Heraclitus, though influenced by the Milesians, cannot be said to belong to any "school." Another "school" however, known as the Eleatic, now arose in the Greek West. The founder of this school was Parmenides, a native of the Greek city of Elea in southern Italy. He is said to have made laws, which were greatly respected, for his native city, and to have come to Athens in his sixty-fifth year and conversed with the young Socrates. This must have been in about 450 B.C. He is said too to have been converted to the philosophical way of life by a Pythagorean to whom he afterwards built a shrine as a hero. He wrote in verse and, though from a literary point of view his verse is less "poetical" than the prose of Heraclitus, it is verse of considerable fervour. Quite obviously the philosophical way of life means much to him, though it does not mean what it meant to Pythagoras or what, later, it was to mean to Lucretius. Parmenides seems unique in having been inspired with rapture by pure logic. He was the first logician and may be described as the first philosopher in the modern sense of the word. His system depends entirely on logical deduction and has little or nothing in common with the speculative "science" of the Milesians or with what (for want of a better word) we may call the intuitive method of Heraclitus. It is to be noted that Plato, with his own respect for method, takes Parmenides more seriously than any of his predecessors.

Parmenides' poem begins with an allegorical description of his journey by chariot from the abode of Night to that of Day. Here he is met by a goddess (he is "a youth" at the time) who defines for him the methods of thought and introduces him to the Way of Truth. The second part of the poem, "The Way of Opinion," merely describes the views of others. As Parmenides did not believe in them himself, we shall only be concerned with the first part.
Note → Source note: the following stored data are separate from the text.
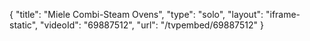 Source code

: {
    "title": "Miele Combi-Steam Ovens",
    "type": "solo",
    "layout": "iframe-static",
    "videoId": "69887512",
    "url": "\/tvpembed\/69887512"
} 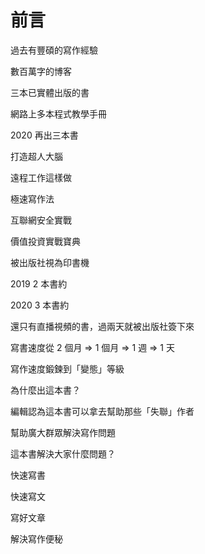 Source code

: # 前言

過去有豐碩的寫作經驗

數百萬字的博客

三本已實體出版的書

網路上多本程式教學手冊

2020 再出三本書

打造超人大腦

遠程工作這樣做

極速寫作法


互聯網安全實戰

價值投資實戰寶典

被出版社視為印書機

2019 2 本書約

2020 3 本書約

還只有直播視頻的書，過兩天就被出版社簽下來

寫書速度從 2 個月 => 1 個月 => 1 週 => 1 天

寫作速度鍛鍊到「變態」等級

為什麼出這本書？

編輯認為這本書可以拿去幫助那些「失聯」作者

幫助廣大群眾解決寫作問題

這本書解決大家什麼問題？

快速寫書

快速寫文

寫好文章

解決寫作便秘
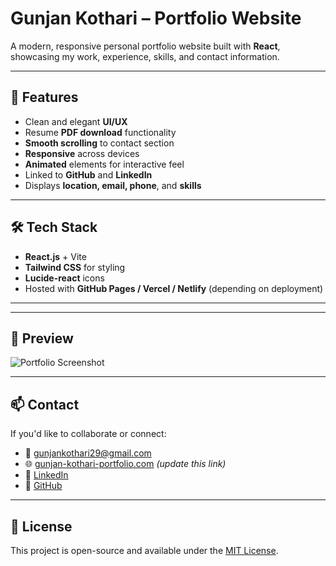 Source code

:# Gunjan Kothari – Portfolio Website

A modern, responsive personal portfolio website built with **React**, showcasing my work, experience, skills, and contact information.

---

## 🚀 Features

- Clean and elegant **UI/UX**
- Resume **PDF download** functionality
- **Smooth scrolling** to contact section
- **Responsive** across devices
- **Animated** elements for interactive feel
- Linked to **GitHub** and **LinkedIn**
- Displays **location, email, phone**, and **skills**

---

## 🛠️ Tech Stack

- **React.js** + Vite
- **Tailwind CSS** for styling
- **Lucide-react** icons
- Hosted with **GitHub Pages / Vercel / Netlify** (depending on deployment)

---


---

## 📸 Preview

![Portfolio Screenshot](./screenshot.png) <!-- Optional: Add a screenshot image -->

---

## 📫 Contact

If you'd like to collaborate or connect:

- 📧 gunjankothari29@gmail.com  
- 🌐 [gunjan-kothari-portfolio.com](https://your-deployed-site.com) *(update this link)*  
- 💼 [LinkedIn](https://linkedin.com/in/gunjan-kothari-bd290901)  
- 🐙 [GitHub](https://github.com/gunjan238)

---

## 📄 License

This project is open-source and available under the [MIT License](LICENSE).
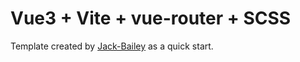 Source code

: # Vue3 + Vite + vue-router + SCSS 

Template created by [Jack-Bailey](https://jackbailey.dev) as a quick start.
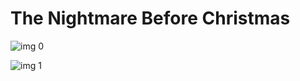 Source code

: # The Nightmare Before Christmas

![img 0](https://i.imgur.com/uK4AESq.jpg)

![img 1](https://i.imgur.com/QQZTdOs.png)

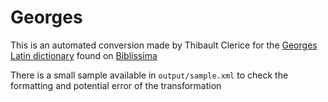 Georges
=======
This is an automated conversion made by Thibault Clerice for the [Georges Latin dictionary]("http://outils.biblissima.fr/collatinus/ressources/Georges_1913.xml") found on [Biblissima](http://outils.biblissima.fr)

There is a small sample available in `output/sample.xml` to check the formatting and potential error of the transformation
Here he (or the goddess) distinguishes between three ways of thought. They are (1) that It is, (2) that It is not, (3) that It both is and is not. (3) must obviously refer to the method of Heraclitus. Parmenides vigorously asserts that the only possible way of thought is (1). It is impossible, he says, to think or to believe in "nothing" as something which exists. There cannot "be" such a thing as emptiness. There can be no spaces between objects, no temporal beginnings or endings of things. The universe is one single, continuous object. Motion and change are inconceivable, and, if our senses suggest that things do move and do change, then our senses are deceiving us.

We may perhaps explain the doctrine of "that It is" more clearly by using rather more modern terms. The basic idea is this: (1) Any intelligible name must be the name of something which exists. (This idea, incidentally, is common in philosophy well into the twentieth century.) (2) Therefore a sentence of the form "— does not exist" must always be meaningless or self-contradictory. It is meaningless if the blank is filled by what is not a name of something existing; it is contradictory if it is filled by a real name. (3) Therefore all views must be rejected which "either say or imply that something (anything) does not exist; for that "cannot be thought."

It follows that what exists must be temporally infinite; to say otherwise would entail referring to "what is not" as preceding and following it, and that makes no sense. Spatially it is concluded that "what exists" is finite and spherical, though it is rather difficult to see why Parmenides believed this. Presumably it was because "bounded by nothing" was to him a meaningless idea; yet it seems that is could also be taken as a reason for denying that "what exists" is spatially bounded at all.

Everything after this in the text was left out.